▶ _Data_
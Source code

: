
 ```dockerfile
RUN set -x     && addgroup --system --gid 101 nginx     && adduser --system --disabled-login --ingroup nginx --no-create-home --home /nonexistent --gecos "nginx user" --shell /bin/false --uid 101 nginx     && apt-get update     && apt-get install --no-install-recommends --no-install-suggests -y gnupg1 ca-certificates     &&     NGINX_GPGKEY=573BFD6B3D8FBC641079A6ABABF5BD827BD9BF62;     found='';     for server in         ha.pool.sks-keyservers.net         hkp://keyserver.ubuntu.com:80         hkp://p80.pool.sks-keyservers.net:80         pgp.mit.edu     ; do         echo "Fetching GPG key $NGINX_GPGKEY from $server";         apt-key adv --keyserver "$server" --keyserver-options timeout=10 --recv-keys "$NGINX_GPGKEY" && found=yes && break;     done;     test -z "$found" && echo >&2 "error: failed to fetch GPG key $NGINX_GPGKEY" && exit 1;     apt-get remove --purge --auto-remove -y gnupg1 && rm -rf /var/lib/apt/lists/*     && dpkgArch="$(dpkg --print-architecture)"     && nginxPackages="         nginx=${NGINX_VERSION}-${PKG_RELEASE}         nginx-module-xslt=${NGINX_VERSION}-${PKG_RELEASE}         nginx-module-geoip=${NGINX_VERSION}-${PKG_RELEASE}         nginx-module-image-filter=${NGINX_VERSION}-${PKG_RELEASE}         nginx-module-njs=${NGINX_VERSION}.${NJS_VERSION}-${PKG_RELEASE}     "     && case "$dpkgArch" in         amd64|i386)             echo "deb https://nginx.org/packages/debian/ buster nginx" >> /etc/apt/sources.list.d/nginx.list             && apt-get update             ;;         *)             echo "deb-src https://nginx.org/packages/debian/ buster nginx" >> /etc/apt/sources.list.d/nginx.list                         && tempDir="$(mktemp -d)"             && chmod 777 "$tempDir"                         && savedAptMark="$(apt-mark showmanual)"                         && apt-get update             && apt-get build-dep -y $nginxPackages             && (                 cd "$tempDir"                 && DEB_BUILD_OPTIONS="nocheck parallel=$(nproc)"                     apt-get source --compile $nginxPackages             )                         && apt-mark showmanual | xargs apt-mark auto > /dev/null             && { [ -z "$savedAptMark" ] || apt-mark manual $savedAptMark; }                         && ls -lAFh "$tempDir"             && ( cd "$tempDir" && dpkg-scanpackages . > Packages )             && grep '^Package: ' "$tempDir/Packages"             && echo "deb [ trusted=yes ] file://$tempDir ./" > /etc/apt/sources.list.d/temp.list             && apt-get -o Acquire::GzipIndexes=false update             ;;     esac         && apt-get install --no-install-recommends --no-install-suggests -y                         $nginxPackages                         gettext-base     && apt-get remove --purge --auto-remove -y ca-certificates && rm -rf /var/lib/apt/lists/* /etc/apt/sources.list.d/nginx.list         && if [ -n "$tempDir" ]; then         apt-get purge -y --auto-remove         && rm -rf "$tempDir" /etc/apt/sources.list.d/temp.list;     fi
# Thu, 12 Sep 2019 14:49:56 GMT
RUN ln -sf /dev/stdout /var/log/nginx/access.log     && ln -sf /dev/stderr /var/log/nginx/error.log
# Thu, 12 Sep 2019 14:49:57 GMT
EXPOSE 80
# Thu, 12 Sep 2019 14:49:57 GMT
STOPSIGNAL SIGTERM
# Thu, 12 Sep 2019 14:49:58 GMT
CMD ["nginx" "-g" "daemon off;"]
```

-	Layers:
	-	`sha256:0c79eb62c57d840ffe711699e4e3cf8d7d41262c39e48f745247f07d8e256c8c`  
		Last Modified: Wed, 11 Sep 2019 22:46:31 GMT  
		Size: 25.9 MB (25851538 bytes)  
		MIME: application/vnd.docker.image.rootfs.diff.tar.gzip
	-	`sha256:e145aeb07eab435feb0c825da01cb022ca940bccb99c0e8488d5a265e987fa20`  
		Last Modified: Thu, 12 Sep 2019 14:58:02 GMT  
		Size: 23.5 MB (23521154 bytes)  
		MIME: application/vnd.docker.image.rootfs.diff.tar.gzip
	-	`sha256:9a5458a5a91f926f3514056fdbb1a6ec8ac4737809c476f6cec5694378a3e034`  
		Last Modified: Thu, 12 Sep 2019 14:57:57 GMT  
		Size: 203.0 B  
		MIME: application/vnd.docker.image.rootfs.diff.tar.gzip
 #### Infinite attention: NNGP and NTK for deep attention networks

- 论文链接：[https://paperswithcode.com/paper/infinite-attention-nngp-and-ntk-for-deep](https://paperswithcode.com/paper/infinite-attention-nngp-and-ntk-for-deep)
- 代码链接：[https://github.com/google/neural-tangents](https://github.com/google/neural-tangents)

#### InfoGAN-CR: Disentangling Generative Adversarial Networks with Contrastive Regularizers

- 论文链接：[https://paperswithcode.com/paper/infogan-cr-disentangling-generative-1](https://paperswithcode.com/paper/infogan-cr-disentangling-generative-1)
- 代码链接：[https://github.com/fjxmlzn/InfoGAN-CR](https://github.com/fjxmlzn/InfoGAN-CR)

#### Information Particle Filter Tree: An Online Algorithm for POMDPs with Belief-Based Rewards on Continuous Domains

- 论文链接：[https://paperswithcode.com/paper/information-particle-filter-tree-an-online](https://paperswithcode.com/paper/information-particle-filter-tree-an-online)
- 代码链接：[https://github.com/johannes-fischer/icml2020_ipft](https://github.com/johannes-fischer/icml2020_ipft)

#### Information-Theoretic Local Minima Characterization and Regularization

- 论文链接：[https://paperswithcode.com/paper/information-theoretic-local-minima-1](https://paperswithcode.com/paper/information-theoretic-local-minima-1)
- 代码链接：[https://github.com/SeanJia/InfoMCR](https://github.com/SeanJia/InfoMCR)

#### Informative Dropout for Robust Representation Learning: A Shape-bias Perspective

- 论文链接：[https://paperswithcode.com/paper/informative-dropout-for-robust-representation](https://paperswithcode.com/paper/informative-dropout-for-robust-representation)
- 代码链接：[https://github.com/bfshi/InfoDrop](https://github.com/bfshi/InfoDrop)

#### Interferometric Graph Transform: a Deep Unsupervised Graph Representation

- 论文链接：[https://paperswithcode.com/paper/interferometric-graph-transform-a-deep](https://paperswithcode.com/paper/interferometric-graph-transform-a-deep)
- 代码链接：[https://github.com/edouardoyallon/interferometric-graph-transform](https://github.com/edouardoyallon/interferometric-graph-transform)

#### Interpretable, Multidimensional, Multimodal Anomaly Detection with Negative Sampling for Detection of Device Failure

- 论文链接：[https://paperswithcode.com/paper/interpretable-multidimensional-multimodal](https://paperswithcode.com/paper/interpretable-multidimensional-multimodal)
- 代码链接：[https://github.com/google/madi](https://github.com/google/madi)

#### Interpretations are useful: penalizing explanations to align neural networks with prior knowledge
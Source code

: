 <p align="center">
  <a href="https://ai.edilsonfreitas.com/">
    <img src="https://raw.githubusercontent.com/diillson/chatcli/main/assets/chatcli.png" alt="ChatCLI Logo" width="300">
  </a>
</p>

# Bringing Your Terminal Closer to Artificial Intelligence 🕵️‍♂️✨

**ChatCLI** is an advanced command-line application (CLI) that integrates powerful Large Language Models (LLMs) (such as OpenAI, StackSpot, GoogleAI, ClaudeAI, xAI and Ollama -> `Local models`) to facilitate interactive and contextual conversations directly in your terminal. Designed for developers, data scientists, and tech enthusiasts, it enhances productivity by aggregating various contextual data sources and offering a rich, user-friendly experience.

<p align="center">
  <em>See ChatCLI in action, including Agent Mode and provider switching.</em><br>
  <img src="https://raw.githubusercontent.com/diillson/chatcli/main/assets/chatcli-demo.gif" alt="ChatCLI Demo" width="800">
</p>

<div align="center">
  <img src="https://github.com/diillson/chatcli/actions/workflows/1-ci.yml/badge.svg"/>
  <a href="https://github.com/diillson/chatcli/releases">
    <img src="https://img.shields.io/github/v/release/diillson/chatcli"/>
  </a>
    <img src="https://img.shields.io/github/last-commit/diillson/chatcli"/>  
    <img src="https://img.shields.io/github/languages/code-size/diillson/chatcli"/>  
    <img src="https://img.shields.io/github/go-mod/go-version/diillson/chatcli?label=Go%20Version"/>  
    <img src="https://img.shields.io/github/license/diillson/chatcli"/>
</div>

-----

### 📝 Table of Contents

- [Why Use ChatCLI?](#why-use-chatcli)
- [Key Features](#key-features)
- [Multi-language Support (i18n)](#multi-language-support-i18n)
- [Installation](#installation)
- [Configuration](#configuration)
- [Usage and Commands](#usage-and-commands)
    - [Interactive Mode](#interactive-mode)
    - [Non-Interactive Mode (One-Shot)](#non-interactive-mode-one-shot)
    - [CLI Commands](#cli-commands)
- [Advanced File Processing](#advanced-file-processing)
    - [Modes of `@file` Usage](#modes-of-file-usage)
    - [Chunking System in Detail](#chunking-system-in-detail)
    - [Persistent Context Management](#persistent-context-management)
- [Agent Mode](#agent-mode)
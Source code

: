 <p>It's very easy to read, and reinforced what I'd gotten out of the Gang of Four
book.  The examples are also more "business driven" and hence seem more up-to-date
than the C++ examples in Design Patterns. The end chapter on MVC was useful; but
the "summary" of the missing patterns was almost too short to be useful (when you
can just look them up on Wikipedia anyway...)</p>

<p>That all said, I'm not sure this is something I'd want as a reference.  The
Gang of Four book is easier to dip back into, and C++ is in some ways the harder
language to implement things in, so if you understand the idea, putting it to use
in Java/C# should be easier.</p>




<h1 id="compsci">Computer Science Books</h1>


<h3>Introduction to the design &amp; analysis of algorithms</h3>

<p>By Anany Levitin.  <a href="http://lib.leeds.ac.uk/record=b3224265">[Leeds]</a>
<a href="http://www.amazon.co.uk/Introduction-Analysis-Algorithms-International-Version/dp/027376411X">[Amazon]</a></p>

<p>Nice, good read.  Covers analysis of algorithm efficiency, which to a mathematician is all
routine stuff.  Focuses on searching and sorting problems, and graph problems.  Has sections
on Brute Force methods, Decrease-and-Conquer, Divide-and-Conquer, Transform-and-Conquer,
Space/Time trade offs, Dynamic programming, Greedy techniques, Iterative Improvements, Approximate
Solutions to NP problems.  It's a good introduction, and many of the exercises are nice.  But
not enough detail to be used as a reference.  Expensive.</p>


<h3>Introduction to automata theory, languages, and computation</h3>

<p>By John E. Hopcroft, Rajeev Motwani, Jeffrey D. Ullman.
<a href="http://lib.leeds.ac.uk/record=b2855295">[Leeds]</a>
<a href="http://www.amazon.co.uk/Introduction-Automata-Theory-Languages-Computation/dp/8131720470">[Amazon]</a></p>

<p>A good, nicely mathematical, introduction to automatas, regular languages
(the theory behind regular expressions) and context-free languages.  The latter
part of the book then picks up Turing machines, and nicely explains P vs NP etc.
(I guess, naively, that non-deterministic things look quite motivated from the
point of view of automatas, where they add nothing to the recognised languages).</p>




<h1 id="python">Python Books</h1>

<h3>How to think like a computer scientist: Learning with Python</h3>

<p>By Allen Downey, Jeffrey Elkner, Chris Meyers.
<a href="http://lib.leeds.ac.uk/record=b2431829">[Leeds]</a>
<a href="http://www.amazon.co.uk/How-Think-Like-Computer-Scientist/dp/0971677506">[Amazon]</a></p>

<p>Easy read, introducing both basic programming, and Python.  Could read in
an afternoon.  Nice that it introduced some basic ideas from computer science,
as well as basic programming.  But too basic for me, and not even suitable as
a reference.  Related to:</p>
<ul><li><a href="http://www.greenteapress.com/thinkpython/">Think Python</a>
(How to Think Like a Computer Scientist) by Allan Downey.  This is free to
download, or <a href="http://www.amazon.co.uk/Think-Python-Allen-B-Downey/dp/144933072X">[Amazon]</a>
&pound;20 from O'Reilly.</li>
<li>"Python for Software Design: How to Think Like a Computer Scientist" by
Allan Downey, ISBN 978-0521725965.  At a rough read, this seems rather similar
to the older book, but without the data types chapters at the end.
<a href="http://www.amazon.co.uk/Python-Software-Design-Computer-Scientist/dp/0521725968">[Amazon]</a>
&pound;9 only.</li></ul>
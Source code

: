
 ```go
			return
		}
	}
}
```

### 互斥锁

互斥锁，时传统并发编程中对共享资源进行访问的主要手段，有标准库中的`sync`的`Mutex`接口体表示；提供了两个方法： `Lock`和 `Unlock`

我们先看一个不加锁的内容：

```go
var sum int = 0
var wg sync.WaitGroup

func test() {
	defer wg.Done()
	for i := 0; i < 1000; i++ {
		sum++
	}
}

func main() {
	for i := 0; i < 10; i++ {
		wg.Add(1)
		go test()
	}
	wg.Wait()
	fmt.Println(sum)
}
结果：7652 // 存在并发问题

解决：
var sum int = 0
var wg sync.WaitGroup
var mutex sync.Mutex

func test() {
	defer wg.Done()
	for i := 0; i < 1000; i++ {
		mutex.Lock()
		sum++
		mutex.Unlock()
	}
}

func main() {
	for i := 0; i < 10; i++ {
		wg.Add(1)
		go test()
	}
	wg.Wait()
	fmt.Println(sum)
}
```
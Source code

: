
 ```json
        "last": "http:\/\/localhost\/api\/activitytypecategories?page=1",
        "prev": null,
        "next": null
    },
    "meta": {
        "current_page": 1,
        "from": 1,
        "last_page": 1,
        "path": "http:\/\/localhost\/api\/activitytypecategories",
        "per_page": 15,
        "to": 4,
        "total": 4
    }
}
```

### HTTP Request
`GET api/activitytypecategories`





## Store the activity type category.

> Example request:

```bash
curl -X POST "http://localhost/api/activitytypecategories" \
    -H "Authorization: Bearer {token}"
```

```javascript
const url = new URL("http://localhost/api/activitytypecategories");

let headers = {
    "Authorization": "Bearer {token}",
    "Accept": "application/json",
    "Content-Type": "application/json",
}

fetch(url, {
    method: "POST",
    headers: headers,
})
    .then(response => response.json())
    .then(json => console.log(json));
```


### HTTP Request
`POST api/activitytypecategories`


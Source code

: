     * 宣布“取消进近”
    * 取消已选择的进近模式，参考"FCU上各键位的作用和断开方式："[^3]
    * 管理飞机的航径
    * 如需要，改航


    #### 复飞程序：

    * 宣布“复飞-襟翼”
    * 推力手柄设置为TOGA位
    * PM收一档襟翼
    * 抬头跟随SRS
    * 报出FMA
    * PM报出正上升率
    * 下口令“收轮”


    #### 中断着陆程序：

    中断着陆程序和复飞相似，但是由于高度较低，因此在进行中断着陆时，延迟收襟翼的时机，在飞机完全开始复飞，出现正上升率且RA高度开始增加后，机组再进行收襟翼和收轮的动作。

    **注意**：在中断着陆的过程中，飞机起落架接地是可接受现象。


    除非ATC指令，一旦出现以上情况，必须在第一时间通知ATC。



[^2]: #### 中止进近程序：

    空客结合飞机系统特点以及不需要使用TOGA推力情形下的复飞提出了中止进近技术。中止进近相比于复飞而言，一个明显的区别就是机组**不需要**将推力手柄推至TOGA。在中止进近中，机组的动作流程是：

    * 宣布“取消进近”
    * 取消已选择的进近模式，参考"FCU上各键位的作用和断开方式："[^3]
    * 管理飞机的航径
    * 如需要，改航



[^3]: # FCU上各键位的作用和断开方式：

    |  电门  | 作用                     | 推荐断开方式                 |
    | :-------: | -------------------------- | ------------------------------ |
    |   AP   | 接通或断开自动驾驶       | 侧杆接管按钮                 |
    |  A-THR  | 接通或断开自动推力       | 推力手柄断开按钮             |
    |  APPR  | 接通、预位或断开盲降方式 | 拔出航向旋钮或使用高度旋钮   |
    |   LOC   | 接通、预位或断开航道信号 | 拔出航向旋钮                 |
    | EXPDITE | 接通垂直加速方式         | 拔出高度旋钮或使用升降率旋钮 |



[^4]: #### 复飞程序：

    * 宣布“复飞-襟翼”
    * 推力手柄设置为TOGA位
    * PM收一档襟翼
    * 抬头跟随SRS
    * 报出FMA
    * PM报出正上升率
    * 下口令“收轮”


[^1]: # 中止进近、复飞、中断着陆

▶ _Task details_
In the entries above, find each line with the word "Agent" and copy it.

▶ _Answer to this task_
  <em>See ChatCLI in action, including Agent Mode and provider switching.</em><br>
- [Agent Mode](#agent-mode)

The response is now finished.